▶ What this task involves: Return, from the material below, each line in which the word "String" is present.

▶ Supplied material:
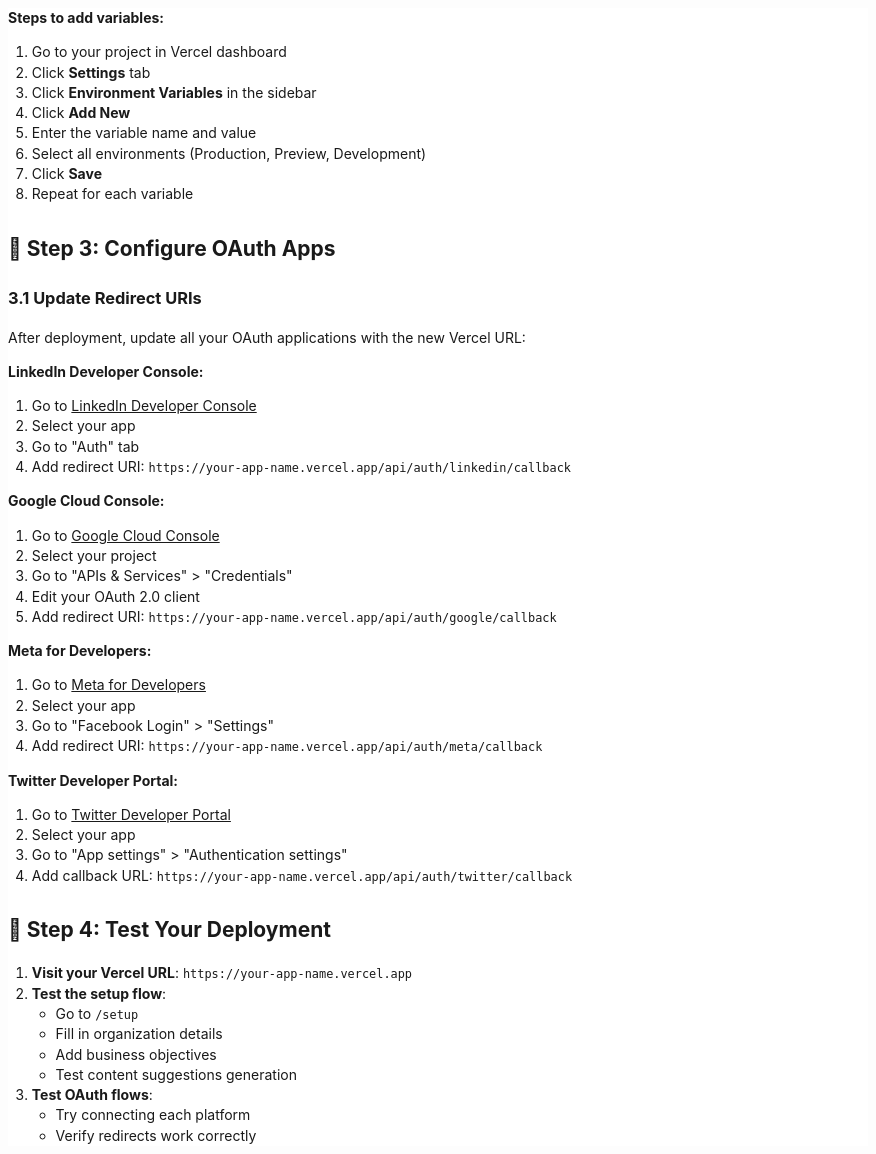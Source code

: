 **Steps to add variables:**
1. Go to your project in Vercel dashboard
2. Click **Settings** tab
3. Click **Environment Variables** in the sidebar
4. Click **Add New**
5. Enter the variable name and value
6. Select all environments (Production, Preview, Development)
7. Click **Save**
8. Repeat for each variable

## 🔧 Step 3: Configure OAuth Apps

### 3.1 Update Redirect URIs

After deployment, update all your OAuth applications with the new Vercel URL:

**LinkedIn Developer Console:**
1. Go to [LinkedIn Developer Console](https://www.linkedin.com/developers/)
2. Select your app
3. Go to "Auth" tab
4. Add redirect URI: `https://your-app-name.vercel.app/api/auth/linkedin/callback`

**Google Cloud Console:**
1. Go to [Google Cloud Console](https://console.cloud.google.com/)
2. Select your project
3. Go to "APIs & Services" > "Credentials"
4. Edit your OAuth 2.0 client
5. Add redirect URI: `https://your-app-name.vercel.app/api/auth/google/callback`

**Meta for Developers:**
1. Go to [Meta for Developers](https://developers.facebook.com/)
2. Select your app
3. Go to "Facebook Login" > "Settings"
4. Add redirect URI: `https://your-app-name.vercel.app/api/auth/meta/callback`

**Twitter Developer Portal:**
1. Go to [Twitter Developer Portal](https://developer.twitter.com/)
2. Select your app
3. Go to "App settings" > "Authentication settings"
4. Add callback URL: `https://your-app-name.vercel.app/api/auth/twitter/callback`

## 🎯 Step 4: Test Your Deployment

1. **Visit your Vercel URL**: `https://your-app-name.vercel.app`
2. **Test the setup flow**:
   - Go to `/setup`
   - Fill in organization details
   - Add business objectives
   - Test content suggestions generation
3. **Test OAuth flows**:
   - Try connecting each platform
   - Verify redirects work correctly
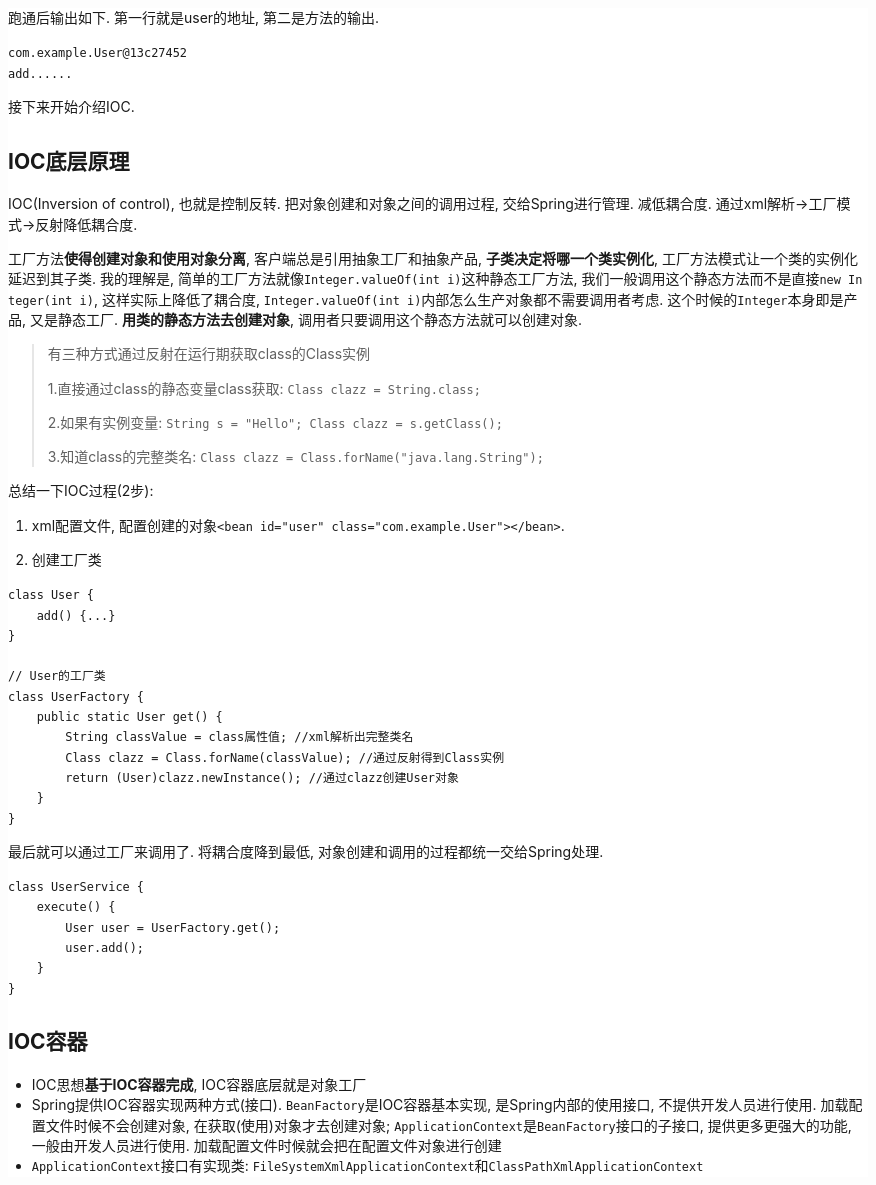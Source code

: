 跑通后输出如下. 第一行就是user的地址, 第二是方法的输出.
```
com.example.User@13c27452
add......
```

接下来开始介绍IOC.

## IOC底层原理
IOC(Inversion of control), 也就是控制反转. 把对象创建和对象之间的调用过程, 交给Spring进行管理. 减低耦合度. 通过xml解析->工厂模式->反射降低耦合度.

工厂方法**使得创建对象和使用对象分离**, 客户端总是引用抽象工厂和抽象产品, **子类决定将哪一个类实例化**, 工厂方法模式让一个类的实例化延迟到其子类. 我的理解是, 简单的工厂方法就像`Integer.valueOf(int i)`这种静态工厂方法, 我们一般调用这个静态方法而不是直接`new Integer(int i)`, 这样实际上降低了耦合度, `Integer.valueOf(int i)`内部怎么生产对象都不需要调用者考虑. 这个时候的`Integer`本身即是产品, 又是静态工厂. **用类的静态方法去创建对象**, 调用者只要调用这个静态方法就可以创建对象.

> 有三种方式通过反射在运行期获取class的Class实例
> 
> 1.直接通过class的静态变量class获取: `Class clazz = String.class;`
> 
> 2.如果有实例变量: `String s = "Hello"; Class clazz = s.getClass();`
> 
> 3.知道class的完整类名: `Class clazz = Class.forName("java.lang.String");`

总结一下IOC过程(2步):
1. xml配置文件, 配置创建的对象`<bean id="user" class="com.example.User"></bean>`.

2. 创建工厂类
```
class User {
    add() {...}
}

// User的工厂类
class UserFactory {
    public static User get() {
        String classValue = class属性值; //xml解析出完整类名
        Class clazz = Class.forName(classValue); //通过反射得到Class实例
        return (User)clazz.newInstance(); //通过clazz创建User对象
    }
}
```

最后就可以通过工厂来调用了. 将耦合度降到最低, 对象创建和调用的过程都统一交给Spring处理.
```
class UserService {
    execute() {
        User user = UserFactory.get();
        user.add();
    }
}
```

## IOC容器
- IOC思想**基于IOC容器完成**, IOC容器底层就是对象工厂
- Spring提供IOC容器实现两种方式(接口). `BeanFactory`是IOC容器基本实现, 是Spring内部的使用接口, 不提供开发人员进行使用. 加载配置文件时候不会创建对象, 在获取(使用)对象才去创建对象; `ApplicationContext`是`BeanFactory`接口的子接口, 提供更多更强大的功能, 一般由开发人员进行使用. 加载配置文件时候就会把在配置文件对象进行创建
- `ApplicationContext`接口有实现类: `FileSystemXmlApplicationContext`和`ClassPathXmlApplicationContext`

▶ Result for this task:
> 1.直接通过class的静态变量class获取: `Class clazz = String.class;`
> 2.如果有实例变量: `String s = "Hello"; Class clazz = s.getClass();`
> 3.知道class的完整类名: `Class clazz = Class.forName("java.lang.String");`
        String classValue = class属性值; //xml解析出完整类名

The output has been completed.